HACCP Update: Maintenance & Implementation

This month, Food Manufacturing readers were surveyed about HACCP plan maintenance and implementation. This topic was last visited for the March 2011 issue, and since that time, the HACCP planning atmosphere has changed significantly. The Food Safety Modernization Act (FSMA) was signed into law on Jan. 4, 2011, and its full implications for HACCP planning in the food industry were not yet articulated.

This article originally ran in the January/February 2012 issue of Food Manufacturing.

The HACCP Update section of Food Manufacturing is designed to offer our readers insight into the state of HACCP implementation and compliance across the Industry. We received hundreds of responses to this month's survey on implementation and maintenance of HACCP plans.

This month, Food Manufacturing readers were surveyed about HACCP plan maintenance and implementation.
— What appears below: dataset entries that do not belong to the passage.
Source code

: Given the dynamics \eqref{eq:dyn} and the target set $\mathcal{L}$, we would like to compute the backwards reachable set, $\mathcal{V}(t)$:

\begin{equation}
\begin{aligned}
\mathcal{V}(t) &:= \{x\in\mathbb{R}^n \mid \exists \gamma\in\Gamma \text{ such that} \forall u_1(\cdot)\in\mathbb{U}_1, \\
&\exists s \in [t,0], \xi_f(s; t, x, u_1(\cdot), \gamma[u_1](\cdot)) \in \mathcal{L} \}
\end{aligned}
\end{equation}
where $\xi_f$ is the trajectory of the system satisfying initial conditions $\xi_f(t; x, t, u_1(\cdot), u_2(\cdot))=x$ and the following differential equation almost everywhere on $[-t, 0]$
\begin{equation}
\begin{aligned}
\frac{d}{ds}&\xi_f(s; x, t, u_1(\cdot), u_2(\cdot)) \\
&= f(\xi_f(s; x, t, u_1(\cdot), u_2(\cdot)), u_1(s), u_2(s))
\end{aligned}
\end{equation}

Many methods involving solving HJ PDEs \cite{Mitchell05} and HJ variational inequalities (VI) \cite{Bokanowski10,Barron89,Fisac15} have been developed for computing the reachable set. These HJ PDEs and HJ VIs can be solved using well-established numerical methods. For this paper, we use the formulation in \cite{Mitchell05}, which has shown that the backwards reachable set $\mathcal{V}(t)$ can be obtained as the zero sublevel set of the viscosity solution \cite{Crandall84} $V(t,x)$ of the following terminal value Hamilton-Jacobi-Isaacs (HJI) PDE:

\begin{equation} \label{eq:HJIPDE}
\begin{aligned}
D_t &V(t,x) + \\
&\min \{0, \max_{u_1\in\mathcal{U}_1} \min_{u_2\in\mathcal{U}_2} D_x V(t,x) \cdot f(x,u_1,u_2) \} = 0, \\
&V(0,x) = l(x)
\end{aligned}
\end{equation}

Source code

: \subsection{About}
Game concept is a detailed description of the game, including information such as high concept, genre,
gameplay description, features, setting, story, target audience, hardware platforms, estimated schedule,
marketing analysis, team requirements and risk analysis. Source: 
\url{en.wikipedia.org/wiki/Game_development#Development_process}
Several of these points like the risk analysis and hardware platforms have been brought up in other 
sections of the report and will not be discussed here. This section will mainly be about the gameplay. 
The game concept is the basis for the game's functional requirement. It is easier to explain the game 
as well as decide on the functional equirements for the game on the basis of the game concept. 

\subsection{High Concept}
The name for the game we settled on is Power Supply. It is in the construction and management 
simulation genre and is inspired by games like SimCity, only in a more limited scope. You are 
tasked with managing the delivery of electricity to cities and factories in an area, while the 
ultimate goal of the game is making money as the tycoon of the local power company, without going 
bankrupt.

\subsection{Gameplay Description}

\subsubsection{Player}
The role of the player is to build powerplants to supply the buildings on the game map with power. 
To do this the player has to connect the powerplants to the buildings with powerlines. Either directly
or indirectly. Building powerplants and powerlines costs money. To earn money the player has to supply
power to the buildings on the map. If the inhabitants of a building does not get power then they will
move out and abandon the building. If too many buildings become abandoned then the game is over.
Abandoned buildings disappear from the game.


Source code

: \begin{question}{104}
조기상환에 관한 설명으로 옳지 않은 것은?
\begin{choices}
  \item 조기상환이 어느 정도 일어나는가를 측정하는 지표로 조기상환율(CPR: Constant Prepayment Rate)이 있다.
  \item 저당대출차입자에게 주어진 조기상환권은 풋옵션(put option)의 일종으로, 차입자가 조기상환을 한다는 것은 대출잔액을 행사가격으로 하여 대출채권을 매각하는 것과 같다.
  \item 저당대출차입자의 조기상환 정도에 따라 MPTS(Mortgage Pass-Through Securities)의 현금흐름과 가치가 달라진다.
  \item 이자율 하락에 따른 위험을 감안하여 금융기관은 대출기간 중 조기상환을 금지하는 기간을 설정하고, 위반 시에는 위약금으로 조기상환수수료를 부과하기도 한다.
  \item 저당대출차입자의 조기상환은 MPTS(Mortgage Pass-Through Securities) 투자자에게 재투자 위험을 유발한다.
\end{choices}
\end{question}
This topic was last visited for the March 2011 issue, and since that time, the HACCP planning atmosphere has changed significantly. The Food Safety Modernization Act (FSMA) was signed into law on Jan. 4, 2011, and its full implications for HACCP planning in the food industry were not yet articulated.

The FSMA now makes HACCP planning mandatory industry-wide, which is forcing processors who may be behind the curve on food safety to catch up — and catch up quickly. When asked how often HACCP plans were updated, survey respondents reported:

  • Annually — 51.2%
  • 2–3 times per year — 24.4%
  • 4 or more times per year — 12.2%
  • Less than once per year — 12.2%

These numbers reflect little change from last year, but worth noting is the fact that the 4.9 percent who last year reported “never” updating HACCP plans has now disappeared.

The bar graph at right lists the events that tend to prompt a HACCP change in readers’ facilities. These numbers have generally held steady from last year’s figures, except for “recommendations from auditors,” which has jumped a full 13 percent. Since this figure has grown while “changes in FDA/USDA recommendations” has not, the data suggests that food manufacturers are relying on auditors to communicate food safety needs instead of waiting for final FSMA rules to be handed down from the FDA.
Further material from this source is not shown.